→ **Work required**:
Write out each record exactly and skip every image.

Saved data entries:

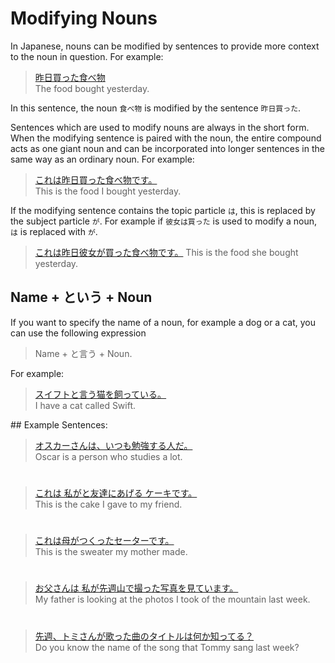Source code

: # Modifying Nouns

In Japanese, nouns can be modified by sentences to provide more context to the noun in question. For example:

> [昨日買った食べ物]()  
> The food bought yesterday.

In this sentence, the noun `食べ物` is modified by the sentence `昨日買った`.

Sentences which are used to modify nouns are always in the short form. When the modifying sentence is paired with the noun, the entire compound acts as one giant noun and can be incorporated into longer sentences in the same way as an ordinary noun. For example:

> [これは昨日買った食べ物です。]()  
> This is the food I bought yesterday.

If the modifying sentence contains the topic particle `は`, this is replaced by the subject particle `が`. For example if `彼女は買った` is used to modify a noun, `は` is replaced with `が`.

> [これは昨日彼女が買った食べ物です。]()
> This is the food she bought yesterday.

## Name + という + Noun
If you want to specify the name of a noun, for example a dog or a cat, you can use the following expression

> Name + と言う + Noun.

For example:

> [スイフトと言う猫を飼っている。]()  
> I have a cat called Swift.

## Example Sentences:

> [オスカーさんは、いつも勉強する人だ。]()  
> Oscar is a person who studies a lot.

#

> [これは 私がと友達にあげる ケーキです。]()  
> This is the cake I gave to my friend.

#

> [これは母がつくったセーターです。]()  
> This is the sweater my mother made.

#

> [お父さんは 私が先週山で撮った写真を見ています。]()  
> My father is looking at the photos I took of the mountain last week.

#

> [先週、トミさんが歌った曲のタイトルは何か知ってる？]()    
> Do you know the name of the song that Tommy sang last week?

→ **Response box**:
Source code

: # Modifying Nouns

In Japanese, nouns can be modified by sentences to provide more context to the noun in question. For example:

> [昨日買った食べ物]()  
> The food bought yesterday.

In this sentence, the noun `食べ物` is modified by the sentence `昨日買った`.

Sentences which are used to modify nouns are always in the short form. When the modifying sentence is paired with the noun, the entire compound acts as one giant noun and can be incorporated into longer sentences in the same way as an ordinary noun. For example:

> [これは昨日買った食べ物です。]()  
> This is the food I bought yesterday.

If the modifying sentence contains the topic particle `は`, this is replaced by the subject particle `が`. For example if `彼女は買った` is used to modify a noun, `は` is replaced with `が`.

> [これは昨日彼女が買った食べ物です。]()
> This is the food she bought yesterday.

## Name + という + Noun
If you want to specify the name of a noun, for example a dog or a cat, you can use the following expression

> Name + と言う + Noun.

For example:

> [スイフトと言う猫を飼っている。]()  
> I have a cat called Swift.

## Example Sentences:

> [オスカーさんは、いつも勉強する人だ。]()  
> Oscar is a person who studies a lot.

#

> [これは 私がと友達にあげる ケーキです。]()  
> This is the cake I gave to my friend.

#

> [これは母がつくったセーターです。]()  
> This is the sweater my mother made.

#

> [お父さんは 私が先週山で撮った写真を見ています。]()  
> My father is looking at the photos I took of the mountain last week.

#

> [先週、トミさんが歌った曲のタイトルは何か知ってる？]()    
> Do you know the name of the song that Tommy sang last week?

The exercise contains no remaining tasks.